Se resolver levar o assunto adiante, a senadora deve enfrentar dificuldades se quiser encampar a proposta de gênero neutro nos documentos. Além de ser questionável do ponto de vista científico, uma mudança do tipo criaria diversas dificuldades de natureza prática. Se por “documentos oficiais de identificação” a proposta se referir à carteira de motorista e à cédula de identidade, isso significa que outros documentos que utilizam esses dados (como a carteira de trabalho e o passaporte) também o farão. Além disso, é razoável supor que a própria certidão de nascimento passaria a permitir que os pais atribuam aos filhos a condição de “gênero neutro” – o que já é realidade em alguns estados americanos, não sem muita controvérsia.
“É necessário cuidado com mudanças legislativas que contemplem o reconhecimento de um terceiro gênero ou um gênero não binário sem levar em conta as diversas implicações práticas que isso acarreta”, afirma a professora Denise Albano, do Departamento de Direito da Universidade Federal de Sergipe (UFS). A própria Constituição Federal utiliza apenas as categorias de “homem” e “mulher”. De acordo com a professora, uma das áreas em que a mudança teria impacto é a da Previdência. Hoje, o sistema prevê regras distintas para homens e mulheres – elas se aposentam mais cedo. Com o gênero neutro, seria preciso aplicar uma nova regra – e, até que isso ocorresse, as pessoas do “terceiro gênero” poderiam cair em um vácuo legal.

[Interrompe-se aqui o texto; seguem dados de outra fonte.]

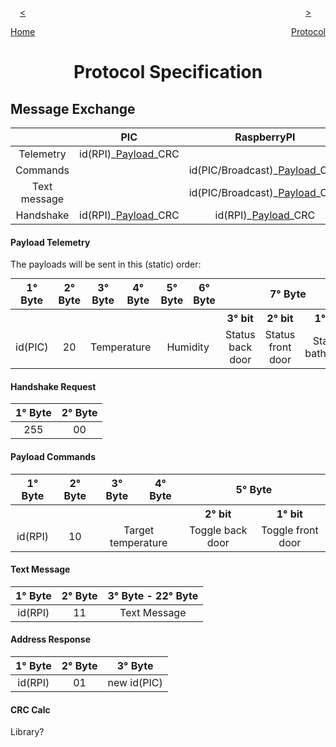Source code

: <div style="float:left">
<a href="../"><p style="text-align:center"><</p>Home</a>
</div>

<div style="float:right">
<a href=""><p style="text-align:center">></p>Protocol</a>
</div>

<div style="clear:both">
</div>

<h1 style="font-weight: bold; text-align:center">Protocol Specification</h1>

## **Message Exchange**

<table style='margin:0 auto'>
<thead>

<tr>
<th style="text-align:center"></th>
<th style="text-align:center">PIC</th>
<th style="text-align:center">RaspberryPI</th>
</tr>

</thead>
<tbody>

<tr>
<td style="text-align:center">Telemetry</td>
<td style="text-align:center">id(RPI)_<a href='#payload-telemetry'>Payload</a>_CRC</td>
<td style="text-align:center"></td>
</tr>

<tr>
<td style="text-align:center">Commands</td>
<td style="text-align:center"></td>
<td style="text-align:center">id(PIC/Broadcast)_<a href='#payload-commands'>Payload</a>_CRC</td>
</tr>

<tr>
<td style="text-align:center">Text message</td>
<td style="text-align:center"></td>
<td style="text-align:center">id(PIC/Broadcast)_<a href='#text-message'>Payload</a>_CRC</td>
</tr>

<tr>
<td style="text-align:center">Handshake</td>
<td style="text-align:center">id(RPI)_<a href='#handshake-request'>Payload</a>_CRC</td>
<td style="text-align:center">id(RPI)_<a href='#address-response'>Payload</a>_CRC</td>
</tr>

</tbody>
</table>

#### **Payload Telemetry**

The payloads will be sent in this (static) order: 
<table  style='margin:0 auto'>
<thead>

<tr>
<th style="text-align:center">1° Byte</th>
<th style="text-align:center">2° Byte</th>
<th style="text-align:center">3° Byte</th>
<th style="text-align:center">4° Byte</th>
<th style="text-align:center">5° Byte</th>
<th style="text-align:center">6° Byte</th>
<th colspan="3"style="text-align:center">7° Byte</th>
</tr>

</thead>
<tbody>

<tr>
<th style="text-align:center"></th>
<th style="text-align:center"></th>
<th style="text-align:center"></th>
<th style="text-align:center"></th>
<th style="text-align:center"></th>
<th style="text-align:center"></th>
<th style="text-align:center">3° bit</th>
<th style="text-align:center">2° bit</th>
<th style="text-align:center">1° bit</th>
</tr>

<tr>
<td style="text-align:center">id(PIC)</td>
<td style="text-align:center">20</td>
<td colspan="2"style="text-align:center">Temperature</td>
<td colspan="2"style="text-align:center">Humidity</td>
<td style="text-align:center">Status back door</td>
<td style="text-align:center">Status front door</td>
<td style="text-align:center">Status bathroom</td>
</tr>
</tbody>
</table>

#### **Handshake Request**

<table  style='margin:0 auto'>
<thead>

<tr>
<th style="text-align:center">1° Byte</th>
<th style="text-align:center">2° Byte</th>
</tr>

</thead>
<tbody>

<tr>
<td style="text-align:center">255</td>
<td style="text-align:center">00</td>
</tr>

</tbody>
</table>

#### **Payload Commands**

<table  style='margin:0 auto'>
<thead>

<tr>
<th style="text-align:center">1° Byte</th>
<th style="text-align:center">2° Byte</th>
<th style="text-align:center">3° Byte</th>
<th style="text-align:center">4° Byte</th>
<th colspan="2" style="text-align:center">5° Byte</th>
</tr>

</thead>
<tbody>

<tr>
<th style="text-align:center"></th>
<th style="text-align:center"></th>
<th style="text-align:center"></th>
<th style="text-align:center"></th>
<th style="text-align:center">2° bit</th>
<th style="text-align:center">1° bit</th>
</tr>

<tr>
<td style="text-align:center">id(RPI)</th>
<td style="text-align:center">10</th>
<td colspan="2" style="text-align:center">Target temperature</td>
<td style="text-align:center">Toggle back door</td>
<td style="text-align:center">Toggle front door</td>
</tr>

</tbody>
</table>

#### **Text Message**

<table  style='margin:0 auto'>
<thead>

<tr>
<th style="text-align:center">1° Byte</th>
<th style="text-align:center">2° Byte</th>
<th style="text-align:center">3° Byte - 22° Byte</th>
</tr>

</thead>
<tbody>

<tr>
<td style="text-align:center">id(RPI)</th>
<td style="text-align:center">11</th>
<td style="text-align:center">Text Message</td>
</tr>

</tbody>
</table>

#### **Address Response**

<table  style='margin:0 auto'>
<thead>

<tr>
<th style="text-align:center">1° Byte</th>
<th style="text-align:center">2° Byte</th>
<th style="text-align:center">3° Byte</th>
</tr>

</thead>
<tbody>

<tr>
<td style="text-align:center">id(RPI)</th>
<td style="text-align:center">01</th>
<td colspan="2" style="text-align:center">new id(PIC)</td>
</tr>

</tbody>
</table>

#### **CRC Calc**

Library?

Na área penal, haveria outras consequências. Alguns crimes, como o de feminicídio, se baseiam no binômio homem-mulher. O próprio cumprimento da pena cairia num impasse. “Por exemplo, a mulher submetida à prisão preventiva terá direito à prisão domiciliar se tiver filho menor de 12 anos, enquanto para o homem esse benefício será concedido apenas se for o único responsável pelos cuidados com o filho com 12 anos incompletos. A maioria dos juízes não se sente confortável para julgar sem parâmetros precisos e objetivos para determinar restrição ou ampliação de direitos, em especial aqueles que afetam a liberdade”, afirma a professora Denise.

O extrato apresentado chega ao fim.